= Beginning of Section =
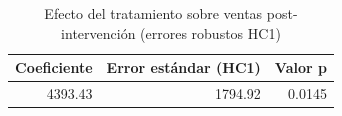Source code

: 
\begin{longtable}[t]{rrr}
\caption{Efecto del tratamiento sobre ventas post-intervención (errores robustos HC1)}\\
\toprule
Coeficiente & Error estándar (HC1) & Valor p\\
\midrule
4393.43 & 1794.92 & 0.0145\\
\bottomrule
\end{longtable}

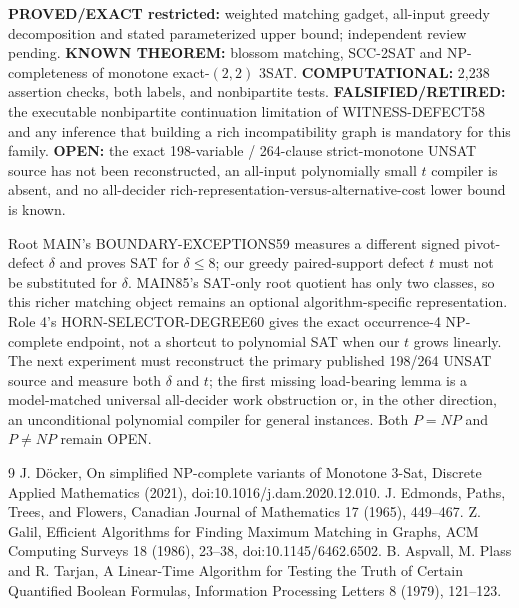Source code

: \documentclass[11pt]{article}
\begin{document}
\textbf{PROVED/EXACT restricted:} weighted matching gadget, all-input greedy decomposition and stated parameterized upper bound; independent review pending. \textbf{KNOWN THEOREM:} blossom matching, SCC-2SAT and NP-completeness of monotone exact-$(2,2)$ 3SAT. \textbf{COMPUTATIONAL:} 2,238 assertion checks, both labels, and nonbipartite tests. \textbf{FALSIFIED/RETIRED:} the executable nonbipartite continuation limitation of WITNESS-DEFECT58 and any inference that building a rich incompatibility graph is mandatory for this family. \textbf{OPEN:} the exact 198-variable / 264-clause strict-monotone UNSAT source has not been reconstructed, an all-input polynomially small $t$ compiler is absent, and no all-decider rich-representation-versus-alternative-cost lower bound is known.

Root MAIN's BOUNDARY-EXCEPTIONS59 measures a different signed pivot-defect $\delta$ and proves SAT for $\delta\le8$; our greedy paired-support defect $t$ must not be substituted for $\delta$. MAIN85's SAT-only root quotient has only two classes, so this richer matching object remains an optional algorithm-specific representation. Role 4's HORN-SELECTOR-DEGREE60 gives the exact occurrence-4 NP-complete endpoint, not a shortcut to polynomial SAT when our $t$ grows linearly. The next experiment must reconstruct the primary published 198/264 UNSAT source and measure both $\delta$ and $t$; the first missing load-bearing lemma is a model-matched universal all-decider work obstruction or, in the other direction, an unconditional polynomial compiler for general instances. Both $P=NP$ and $P\ne NP$ remain OPEN.

\begin{thebibliography}{9}
 J. D\"ocker, On simplified NP-complete variants of Monotone 3-Sat, Discrete Applied Mathematics (2021), doi:10.1016/j.dam.2020.12.010.
 J. Edmonds, Paths, Trees, and Flowers, Canadian Journal of Mathematics 17 (1965), 449--467.
 Z. Galil, Efficient Algorithms for Finding Maximum Matching in Graphs, ACM Computing Surveys 18 (1986), 23--38, doi:10.1145/6462.6502.
 B. Aspvall, M. Plass and R. Tarjan, A Linear-Time Algorithm for Testing the Truth of Certain Quantified Boolean Formulas, Information Processing Letters 8 (1979), 121--123.
\end{thebibliography}
\end{document}
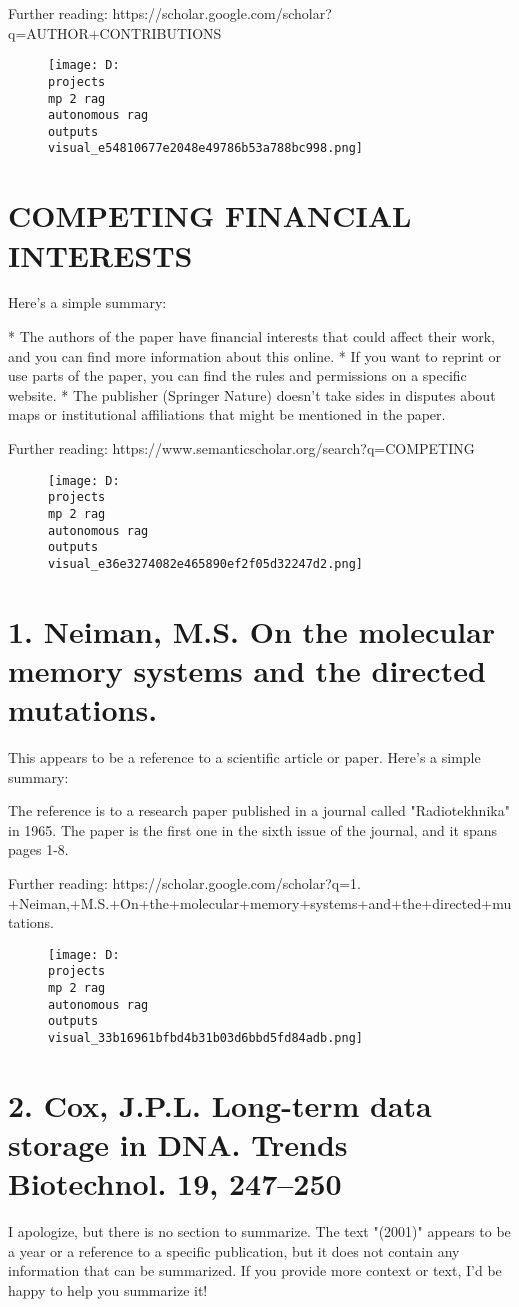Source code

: \documentclass[12pt,a4paper]{article}
\begin{document}
Further reading: https://scholar.google.com/scholar?q=AUTHOR+CONTRIBUTIONS
\begin{figure}[h]
\centering
\texttt{[image: D:\\projects\\mp 2 rag\\autonomous rag\\outputs\\visual\_e54810677e2048e49786b53a788bc998.png]}
\end{figure}
\section{COMPETING FINANCIAL INTERESTS}
Here's a simple summary:

* The authors of the paper have financial interests that could affect their work, and you can find more information about this online.
* If you want to reprint or use parts of the paper, you can find the rules and permissions on a specific website.
* The publisher (Springer Nature) doesn't take sides in disputes about maps or institutional affiliations that might be mentioned in the paper.

Further reading: https://www.semanticscholar.org/search?q=COMPETING%
\begin{figure}[h]
\centering
\texttt{[image: D:\\projects\\mp 2 rag\\autonomous rag\\outputs\\visual\_e36e3274082e465890ef2f05d32247d2.png]}
\end{figure}
\section{1.	 Neiman, M.S. On the molecular memory systems and the directed mutations.}
This appears to be a reference to a scientific article or paper. Here's a simple summary:

The reference is to a research paper published in a journal called "Radiotekhnika" in 1965. The paper is the first one in the sixth issue of the journal, and it spans pages 1-8.

Further reading: https://scholar.google.com/scholar?q=1.	+Neiman,+M.S.+On+the+molecular+memory+systems+and+the+directed+mutations.
\begin{figure}[h]
\centering
\texttt{[image: D:\\projects\\mp 2 rag\\autonomous rag\\outputs\\visual\_33b16961bfbd4b31b03d6bbd5fd84adb.png]}
\end{figure}
\section{2.	 Cox, J.P.L. Long-term data storage in DNA. Trends Biotechnol. 19, 247–250}
I apologize, but there is no section to summarize. The text "(2001)" appears to be a year or a reference to a specific publication, but it does not contain any information that can be summarized. If you provide more context or text, I'd be happy to help you summarize it!
\end{document}
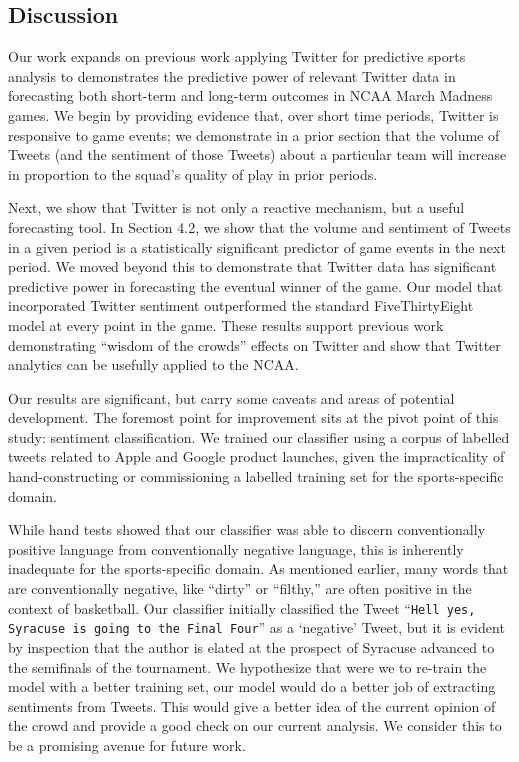 \documentclass[12pt]{article}
\begin{document}
\begin{doublespacing}
\section{Discussion}

Our work expands on previous work applying Twitter for predictive sports analysis to demonstrates the predictive power of relevant Twitter data in forecasting both short-term and long-term outcomes in NCAA March Madness games. We begin by providing evidence that, over short time periods, Twitter is responsive to game events; we demonstrate in a prior section that the volume of Tweets (and the sentiment of those Tweets) about a particular team will increase in proportion to the squad's quality of play in prior periods.

Next, we show that Twitter is not only a reactive mechanism, but a useful forecasting tool. In Section 4.2, we show that the volume and sentiment of Tweets in a given period is a statistically significant predictor of game events in the next period. We moved beyond this to demonstrate that Twitter data has significant predictive power in forecasting the eventual winner of the game. Our model that incorporated Twitter sentiment outperformed the standard FiveThirtyEight model at every point in the game. These results support previous work demonstrating ``wisdom of the crowds'' effects on Twitter and show that Twitter analytics can be usefully applied to the NCAA. 

Our results are significant, but carry some caveats and areas of potential development. The foremost point for improvement sits at the pivot point of this study: sentiment classification. We trained our classifier using a corpus of labelled tweets related to Apple and Google product launches, given the impracticality of hand-constructing or commissioning a labelled training set for the sports-specific domain. 

While hand tests showed that our classifier was able to discern conventionally positive language from conventionally negative language, this is inherently inadequate for the sports-specific domain. As mentioned earlier, many words that are conventionally negative, like ``dirty'' or ``filthy,'' are often positive in the context of basketball. Our classifier initially classified the Tweet ``\texttt{Hell yes, Syracuse is going to the Final Four}'' as a `negative' Tweet, but it is evident by inspection that the author is elated at the prospect of Syracuse advanced to the semifinals of the tournament. We hypothesize that were we to re-train the model with a better training set, our model would do a better job of extracting sentiments from Tweets. This would give a better idea of the current opinion of the crowd and provide a good check on our current analysis. We consider this to be a promising avenue for future work.


\end{doublespacing}
\end{document}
= End of Section =
In the answer, the data should reappear exactly, with no pictures.

- _Answer to this exercise_
Source code

: 
\begin{longtable}[t]{rrr}
\caption{Efecto del tratamiento sobre ventas post-intervención (errores robustos HC1)}\\
\toprule
Coeficiente & Error estándar (HC1) & Valor p\\
\midrule
4393.43 & 1794.92 & 0.0145\\
\bottomrule
\end{longtable}

Source code

: \documentclass[11pt]{article}
\begin{document}
\textbf{PROVED/EXACT restricted:} weighted matching gadget, all-input greedy decomposition and stated parameterized upper bound; independent review pending. \textbf{KNOWN THEOREM:} blossom matching, SCC-2SAT and NP-completeness of monotone exact-$(2,2)$ 3SAT. \textbf{COMPUTATIONAL:} 2,238 assertion checks, both labels, and nonbipartite tests. \textbf{FALSIFIED/RETIRED:} the executable nonbipartite continuation limitation of WITNESS-DEFECT58 and any inference that building a rich incompatibility graph is mandatory for this family. \textbf{OPEN:} the exact 198-variable / 264-clause strict-monotone UNSAT source has not been reconstructed, an all-input polynomially small $t$ compiler is absent, and no all-decider rich-representation-versus-alternative-cost lower bound is known.

Root MAIN's BOUNDARY-EXCEPTIONS59 measures a different signed pivot-defect $\delta$ and proves SAT for $\delta\le8$; our greedy paired-support defect $t$ must not be substituted for $\delta$. MAIN85's SAT-only root quotient has only two classes, so this richer matching object remains an optional algorithm-specific representation. Role 4's HORN-SELECTOR-DEGREE60 gives the exact occurrence-4 NP-complete endpoint, not a shortcut to polynomial SAT when our $t$ grows linearly. The next experiment must reconstruct the primary published 198/264 UNSAT source and measure both $\delta$ and $t$; the first missing load-bearing lemma is a model-matched universal all-decider work obstruction or, in the other direction, an unconditional polynomial compiler for general instances. Both $P=NP$ and $P\ne NP$ remain OPEN.

\begin{thebibliography}{9}
 J. D\"ocker, On simplified NP-complete variants of Monotone 3-Sat, Discrete Applied Mathematics (2021), doi:10.1016/j.dam.2020.12.010.
 J. Edmonds, Paths, Trees, and Flowers, Canadian Journal of Mathematics 17 (1965), 449--467.
 Z. Galil, Efficient Algorithms for Finding Maximum Matching in Graphs, ACM Computing Surveys 18 (1986), 23--38, doi:10.1145/6462.6502.
 B. Aspvall, M. Plass and R. Tarjan, A Linear-Time Algorithm for Testing the Truth of Certain Quantified Boolean Formulas, Information Processing Letters 8 (1979), 121--123.
\end{thebibliography}
\end{document}
Source code

: \documentclass[12pt,a4paper]{article}
\begin{document}
Further reading: https://scholar.google.com/scholar?q=AUTHOR+CONTRIBUTIONS
\begin{figure}[h]
\centering
\texttt{[image: D:\\projects\\mp 2 rag\\autonomous rag\\outputs\\visual\_e54810677e2048e49786b53a788bc998.png]}
\end{figure}
\section{COMPETING FINANCIAL INTERESTS}
Here's a simple summary:

* The authors of the paper have financial interests that could affect their work, and you can find more information about this online.
* If you want to reprint or use parts of the paper, you can find the rules and permissions on a specific website.
* The publisher (Springer Nature) doesn't take sides in disputes about maps or institutional affiliations that might be mentioned in the paper.

Further reading: https://www.semanticscholar.org/search?q=COMPETING%
\begin{figure}[h]
\centering
\texttt{[image: D:\\projects\\mp 2 rag\\autonomous rag\\outputs\\visual\_e36e3274082e465890ef2f05d32247d2.png]}
\end{figure}
\section{1.	 Neiman, M.S. On the molecular memory systems and the directed mutations.}
This appears to be a reference to a scientific article or paper. Here's a simple summary:

The reference is to a research paper published in a journal called "Radiotekhnika" in 1965. The paper is the first one in the sixth issue of the journal, and it spans pages 1-8.

Further reading: https://scholar.google.com/scholar?q=1.	+Neiman,+M.S.+On+the+molecular+memory+systems+and+the+directed+mutations.
\begin{figure}[h]
\centering
\texttt{[image: D:\\projects\\mp 2 rag\\autonomous rag\\outputs\\visual\_33b16961bfbd4b31b03d6bbd5fd84adb.png]}
\end{figure}
\section{2.	 Cox, J.P.L. Long-term data storage in DNA. Trends Biotechnol. 19, 247–250}
I apologize, but there is no section to summarize. The text "(2001)" appears to be a year or a reference to a specific publication, but it does not contain any information that can be summarized. If you provide more context or text, I'd be happy to help you summarize it!
\end{document}
 \documentclass[12pt]{article}
\begin{document}
\begin{doublespacing}
\section{Discussion}

Our work expands on previous work applying Twitter for predictive sports analysis to demonstrates the predictive power of relevant Twitter data in forecasting both short-term and long-term outcomes in NCAA March Madness games. We begin by providing evidence that, over short time periods, Twitter is responsive to game events; we demonstrate in a prior section that the volume of Tweets (and the sentiment of those Tweets) about a particular team will increase in proportion to the squad's quality of play in prior periods.

Next, we show that Twitter is not only a reactive mechanism, but a useful forecasting tool. In Section 4.2, we show that the volume and sentiment of Tweets in a given period is a statistically significant predictor of game events in the next period. We moved beyond this to demonstrate that Twitter data has significant predictive power in forecasting the eventual winner of the game. Our model that incorporated Twitter sentiment outperformed the standard FiveThirtyEight model at every point in the game. These results support previous work demonstrating ``wisdom of the crowds'' effects on Twitter and show that Twitter analytics can be usefully applied to the NCAA. 

Our results are significant, but carry some caveats and areas of potential development. The foremost point for improvement sits at the pivot point of this study: sentiment classification. We trained our classifier using a corpus of labelled tweets related to Apple and Google product launches, given the impracticality of hand-constructing or commissioning a labelled training set for the sports-specific domain. 

While hand tests showed that our classifier was able to discern conventionally positive language from conventionally negative language, this is inherently inadequate for the sports-specific domain. As mentioned earlier, many words that are conventionally negative, like ``dirty'' or ``filthy,'' are often positive in the context of basketball. Our classifier initially classified the Tweet ``\texttt{Hell yes, Syracuse is going to the Final Four}'' as a `negative' Tweet, but it is evident by inspection that the author is elated at the prospect of Syracuse advanced to the semifinals of the tournament. We hypothesize that were we to re-train the model with a better training set, our model would do a better job of extracting sentiments from Tweets. This would give a better idea of the current opinion of the crowd and provide a good check on our current analysis. We consider this to be a promising avenue for future work.


\end{doublespacing}
\end{document}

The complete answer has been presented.